(Data for analysis)

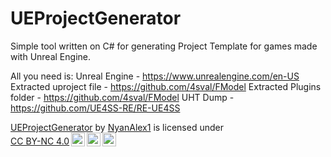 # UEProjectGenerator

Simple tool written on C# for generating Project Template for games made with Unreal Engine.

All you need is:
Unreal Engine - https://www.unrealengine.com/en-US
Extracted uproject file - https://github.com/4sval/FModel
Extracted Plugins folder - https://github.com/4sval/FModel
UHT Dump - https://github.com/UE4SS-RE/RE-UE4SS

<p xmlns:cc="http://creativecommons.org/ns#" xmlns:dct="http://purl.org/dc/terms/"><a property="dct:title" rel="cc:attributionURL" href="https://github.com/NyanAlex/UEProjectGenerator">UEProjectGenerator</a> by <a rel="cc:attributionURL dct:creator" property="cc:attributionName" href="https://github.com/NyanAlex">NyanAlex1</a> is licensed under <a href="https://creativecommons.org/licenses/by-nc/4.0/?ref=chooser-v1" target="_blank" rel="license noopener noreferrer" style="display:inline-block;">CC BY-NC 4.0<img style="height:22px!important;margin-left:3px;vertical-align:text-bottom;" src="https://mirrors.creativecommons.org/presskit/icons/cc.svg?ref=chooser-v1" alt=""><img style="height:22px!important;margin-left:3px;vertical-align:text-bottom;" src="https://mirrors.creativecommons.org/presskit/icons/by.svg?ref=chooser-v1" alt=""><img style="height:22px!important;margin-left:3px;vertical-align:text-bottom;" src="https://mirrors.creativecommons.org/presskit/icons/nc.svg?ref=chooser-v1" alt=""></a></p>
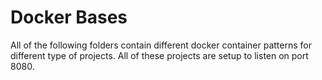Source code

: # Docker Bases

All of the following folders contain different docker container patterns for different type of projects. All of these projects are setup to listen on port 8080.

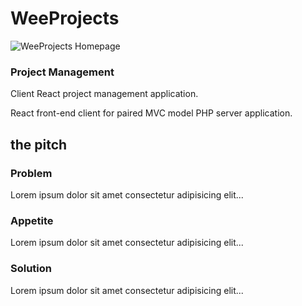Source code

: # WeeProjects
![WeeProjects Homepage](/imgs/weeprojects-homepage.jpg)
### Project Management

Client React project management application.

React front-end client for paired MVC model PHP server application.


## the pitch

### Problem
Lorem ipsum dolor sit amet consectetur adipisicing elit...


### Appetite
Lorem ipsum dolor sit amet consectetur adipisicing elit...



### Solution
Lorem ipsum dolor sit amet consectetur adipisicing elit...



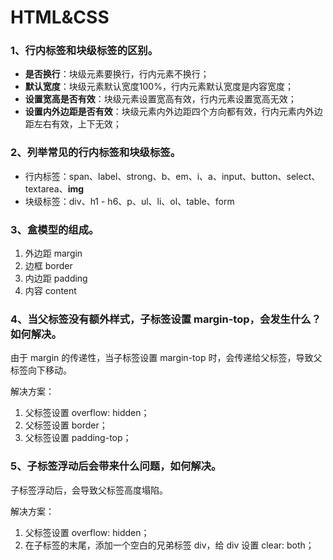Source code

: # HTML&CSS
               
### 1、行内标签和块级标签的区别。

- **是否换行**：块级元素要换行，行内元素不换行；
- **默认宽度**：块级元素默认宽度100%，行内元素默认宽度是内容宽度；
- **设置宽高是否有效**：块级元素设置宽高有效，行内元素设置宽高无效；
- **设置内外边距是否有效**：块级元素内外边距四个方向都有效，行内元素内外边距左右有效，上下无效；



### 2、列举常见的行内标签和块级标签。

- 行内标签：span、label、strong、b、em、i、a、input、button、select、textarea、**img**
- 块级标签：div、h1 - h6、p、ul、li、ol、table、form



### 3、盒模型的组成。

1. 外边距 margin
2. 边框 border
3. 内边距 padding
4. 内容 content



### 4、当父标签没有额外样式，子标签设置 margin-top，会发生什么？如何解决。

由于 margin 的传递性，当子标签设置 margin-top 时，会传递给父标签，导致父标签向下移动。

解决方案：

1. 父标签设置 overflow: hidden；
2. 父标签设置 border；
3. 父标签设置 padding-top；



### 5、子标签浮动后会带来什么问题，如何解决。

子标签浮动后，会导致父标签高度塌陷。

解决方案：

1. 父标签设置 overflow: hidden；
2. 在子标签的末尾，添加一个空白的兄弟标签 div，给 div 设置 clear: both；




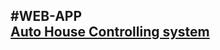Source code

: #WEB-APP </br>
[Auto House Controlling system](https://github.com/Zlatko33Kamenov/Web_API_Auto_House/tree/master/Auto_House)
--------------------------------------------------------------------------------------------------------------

(End Data for analysis)
(Data for analysis)

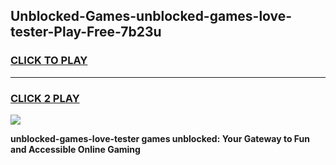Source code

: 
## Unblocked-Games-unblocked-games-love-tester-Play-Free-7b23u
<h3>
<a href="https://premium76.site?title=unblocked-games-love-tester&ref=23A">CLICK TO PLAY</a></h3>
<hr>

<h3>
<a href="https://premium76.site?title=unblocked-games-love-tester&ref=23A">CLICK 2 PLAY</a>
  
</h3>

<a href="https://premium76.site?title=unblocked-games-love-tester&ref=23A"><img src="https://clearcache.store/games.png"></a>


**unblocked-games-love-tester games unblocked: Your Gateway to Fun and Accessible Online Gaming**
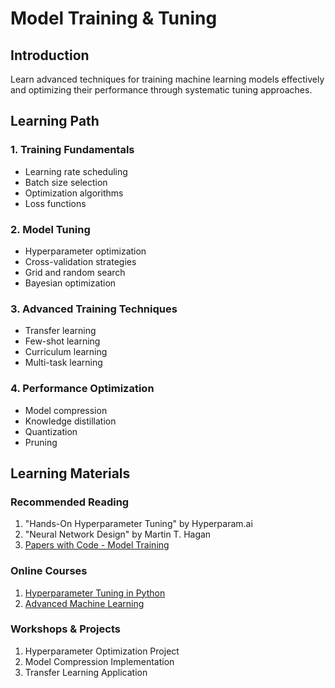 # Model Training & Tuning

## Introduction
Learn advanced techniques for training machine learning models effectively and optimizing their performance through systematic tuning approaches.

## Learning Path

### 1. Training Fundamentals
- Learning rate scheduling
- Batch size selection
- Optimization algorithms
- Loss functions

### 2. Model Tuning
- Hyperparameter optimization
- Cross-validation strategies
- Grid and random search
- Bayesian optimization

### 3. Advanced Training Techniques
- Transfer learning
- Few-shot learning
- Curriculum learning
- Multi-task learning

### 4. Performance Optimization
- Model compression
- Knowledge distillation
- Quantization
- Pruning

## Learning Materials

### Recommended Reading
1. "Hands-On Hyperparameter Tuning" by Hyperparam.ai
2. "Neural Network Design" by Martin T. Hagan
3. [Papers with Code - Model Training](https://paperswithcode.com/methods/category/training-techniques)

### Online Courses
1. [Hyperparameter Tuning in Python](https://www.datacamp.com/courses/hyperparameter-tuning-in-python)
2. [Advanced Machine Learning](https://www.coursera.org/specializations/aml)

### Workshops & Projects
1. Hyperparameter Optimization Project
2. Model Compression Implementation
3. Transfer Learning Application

(End Data for analysis)

== What is expected ==
Exact copy, pictures excluded: every line above from the one containing "# UEProjectGenerator" to the one containing "Extracted uproject file", inclusive, and nothing more.

== Result for this exercise ==
 # UEProjectGenerator

Simple tool written on C# for generating Project Template for games made with Unreal Engine.

All you need is:
Unreal Engine - https://www.unrealengine.com/en-US
Extracted uproject file - https://github.com/4sval/FModel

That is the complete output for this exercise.